- The task -
From the line with "rápere páuperem, dum" down to the final line of the records below, retype everything exactly and leave out the rest.

- Data for processing -
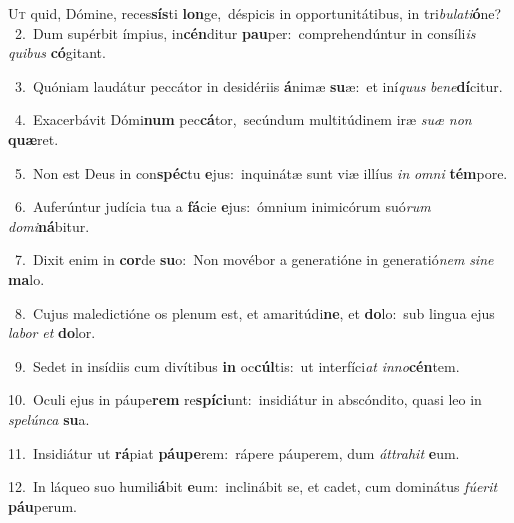 \lettrine{\initial\textcolor{\initialcolor}{U}}{t} quid, Dómine, reces\-\textbf{sís}\-ti \textbf{lon}\-ge,~\star déspicis in opportunitátibus, in tri\-\textit{bu}\-\textit{la}\textit{ti}\textbf{ó}ne?\\
{\numbfont\textcolor{\numbcolor}{~2.}}~Dum supérbit ímpius, in\-\textbf{cén}\-ditur \textbf{pau}\-per:~\star comprehendúntur in consíli\textit{is} \textit{qui}\-\textit{bus} \textbf{có}\-gitant.\par
{\numbfont\textcolor{\numbcolor}{~3.}}~Quóniam laudátur peccátor in desidériis \textbf{á}\-nimæ \textbf{su}\-æ:~\star et iní\textit{quus} \textit{be}\-\textit{ne}\textbf{dí}citur.\par
{\numbfont\textcolor{\numbcolor}{~4.}}~Exacerbávit Dómi\textbf{num} pec\-\textbf{cá}\-tor,~\star secúndum multitúdinem iræ \textit{su}\-\textit{æ} \textit{non} \textbf{quæ}\-ret.\par
{\numbfont\textcolor{\numbcolor}{~5.}}~Non est Deus in con\-\textbf{spéc}\-tu \textbf{e}\-jus:~\star inquinátæ sunt viæ illíus \textit{in} \textit{om}\-\textit{ni} \textbf{tém}\-pore.\par
{\numbfont\textcolor{\numbcolor}{~6.}}~Auferúntur judícia tua a \textbf{fá}\-cie \textbf{e}\-jus:~\star ómnium inimicórum suó\textit{rum} \textit{do}\-\textit{mi}\textbf{ná}bitur.\par
{\numbfont\textcolor{\numbcolor}{~7.}}~Dixit enim in \textbf{cor}\-de \textbf{su}\-o:~\star Non movébor a generatióne in generatió\textit{nem} \textit{si}\-\textit{ne} \textbf{ma}\-lo.\par
{\numbfont\textcolor{\numbcolor}{~8.}}~Cujus maledictióne os plenum est, et amaritúdi\-\textbf{ne}\-, et \textbf{do}\-lo:~\star sub lingua ejus \textit{la}\-\textit{bor} \textit{et} \textbf{do}\-lor.\par
{\numbfont\textcolor{\numbcolor}{~9.}}~Sedet in insídiis cum divítibus \textbf{in} oc\-\textbf{cúl}\-tis:~\star ut interfíci\textit{at} \textit{in}\-\textit{no}\textbf{cén}tem.\par
{\numbfont\textcolor{\numbcolor}{10.}}~Oculi ejus in páupe\textbf{rem} re\-\textbf{spí}\-\textbf{ci}unt:~\star insidiátur in abscóndito, quasi leo in \textit{spe}\-\textit{lún}\textit{ca} \textbf{su}\-a.\par
{\numbfont\textcolor{\numbcolor}{11.}}~Insidiátur ut \textbf{rá}\-piat \textbf{páu}\-\textbf{pe}rem:~\star rápere páuperem, dum \textit{át}\-\textit{tra}\textit{hit} \textbf{e}\-um.\par
{\numbfont\textcolor{\numbcolor}{12.}}~In láqueo suo humili\-\textbf{á}\-bit \textbf{e}\-um:~\star inclinábit se, et cadet, cum dominátus \textit{fú}\-\textit{e}\textit{rit} \textbf{páu}\-perum.\par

- Answer for the task -
{\numbfont\textcolor{\numbcolor}{11.}}~Insidiátur ut \textbf{rá}\-piat \textbf{páu}\-\textbf{pe}rem:~\star rápere páuperem, dum \textit{át}\-\textit{tra}\textit{hit} \textbf{e}\-um.\par
{\numbfont\textcolor{\numbcolor}{12.}}~In láqueo suo humili\-\textbf{á}\-bit \textbf{e}\-um:~\star inclinábit se, et cadet, cum dominátus \textit{fú}\-\textit{e}\textit{rit} \textbf{páu}\-perum.\par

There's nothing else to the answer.